The question on how far you upscale your video is of course, down to your own requirements. For DVD I found that going to 1280x960 is working quiet well, but why stop there eh?
Workflow
- Copy DVD to local file (e.g. MKV file)
- De-interlace video without recompressing
- Run video through upscaler
- Recompress video to final destination format
MakeMKV is a fantastic tool for copying DVD titles to MKV files, it's fairly self explanatory and no special considerations need to be made for this step.
I've found that de-interlacing is a step that needs to be done up front as upscaling can cause more problems if they don't handle de-interlacing themselves. To do this I simple run the source file through Handbrake with the Decomb filter enabled and output as a MPEG-2 video with zero compression enabled, passing through audio etc. Care needs to be taken with aspect ratios, otherwise you land up with a different output resolution than the source. So for mine, I set the Anamorphic setting to custom and custom cropping (all set to 0) and made sure the height and width correspond with the source. This avoids any squeezing or stretching.
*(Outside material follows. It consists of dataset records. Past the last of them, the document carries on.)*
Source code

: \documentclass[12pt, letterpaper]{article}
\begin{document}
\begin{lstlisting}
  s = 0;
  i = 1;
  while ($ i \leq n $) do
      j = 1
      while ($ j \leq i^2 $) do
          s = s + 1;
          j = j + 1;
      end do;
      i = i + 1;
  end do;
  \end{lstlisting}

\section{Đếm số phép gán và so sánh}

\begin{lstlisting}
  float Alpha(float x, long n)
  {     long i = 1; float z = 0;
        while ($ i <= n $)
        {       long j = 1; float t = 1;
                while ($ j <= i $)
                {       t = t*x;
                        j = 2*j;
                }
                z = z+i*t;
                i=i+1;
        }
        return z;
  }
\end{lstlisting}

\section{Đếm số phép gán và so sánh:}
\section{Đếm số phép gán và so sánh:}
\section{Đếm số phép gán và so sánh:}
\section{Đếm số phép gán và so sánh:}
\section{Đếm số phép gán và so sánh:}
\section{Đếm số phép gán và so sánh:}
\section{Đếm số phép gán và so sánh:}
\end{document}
Upscaling is something that is improving all the time, at the moment I am using the rather fantastic Topaz Video Enhance AI program. It uses previously trained AI models to remove noise a more focused approach and apply sharpening intelligently depending on the content. It works fantastically on things like text without making the whole image look overly sharpened. There are a few models you can chose from, and for the content I'm using at the moment the Artemis LQ v12 model is doing a fantastic job of cleaning up the old analogue scans. During this step, I leave the output as MP4 and set the compression factor to zero to keep the output lossless. Repeated compression will degrade the video further, so before final output, not compressing the content is important. If you're actually using high-quality sources, then you may wish to use a different format out here.
The tricky bit is setting the sizing and resolution. You can either pick an upscaling percentage or do things a bit more customised. If you're doing it by hand you can set your scaling percentage, and then a crop box. If you don't work them out together, you can have a lot of black space, or a highly cropped video. For my PAL DVD content, I set the scaling to 167% (odd, right), which produces 1282 x 962, and I then adjust the crop box to 1280 x 960, and suffer the loss of a pixel on each side.
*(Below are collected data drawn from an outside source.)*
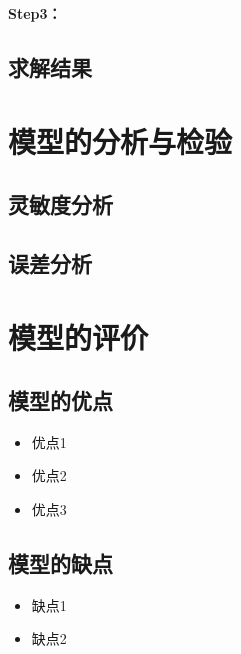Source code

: \documentclass[withoutpreface,bwprint]{cumcmthesis}
\begin{document}
\textbf{Step3：} 

\subsection{求解结果}


\section{模型的分析与检验}

\subsection{灵敏度分析}

\subsection{误差分析}


\section{模型的评价}

\subsection{模型的优点}
\begin{itemize}[itemindent=2em]
\item 优点1
\item 优点2
\item 优点3
\end{itemize}

\subsection{模型的缺点}
\begin{itemize}[itemindent=2em]
\item 缺点1
\item 缺点2
\end{itemize}

\nocite{*}
\end{document}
Finally the last encode needs to be done. I'm using Handbrake again to complete this step, but the exact settings that you will want to use is subjective. For reference, I'm finding these settings work well:
- MKV container
- Anamorphic set to loose with a Modulus of 16
- No filters (as we've already de-interlaced)
- H.265 Codec (no point in HDR etc for old content)
- Left the frame-rate to match source and constant for better compatibility
- Set an average bit rate, through experimentation based on what looks good for the content and resolution, 800kbps worked well for what I was encoding as there is a lot of white space. And enabled a 2-pass to allow the more complex scenes make better use of available bitrate
- Encoder preset I tend to use VeryFast or Slow depending on how good I want the compression to be
- Audio should be still available from the source as it's moved all the way through the workflow, subtitles are less likely.
Conclusion
The key bit in my workflow is centred around Topaz Video Enhance AI, which is quite astonishingly good at what it does. It's no hollywood thriller "enhance" magic, but it's certainly the closet thing I've seen to it and can pull out a lot of detail. Where it really excels it seems is noise and edge detection. I ran some old TV through it to see what it could do, and whilst it provided enhancement, it wasn't as astonishing as I've seen elsewhere. When something is low enough resolution that it has lost the detail or the image is blurred it can only go so far - but there always seems to be an improvement.
The downside is of course the processing time involved. It heavily makes use of GPU processing over CPU processing, my multi-core CPU was relatively idle during processing, which did mean I could dedicate that to encoding video at the same time but you'll soon run out of encoding work due to the length of time Topaz takes to process. I was getting through about 1/3 of a frame a second - time for a new GPU I think!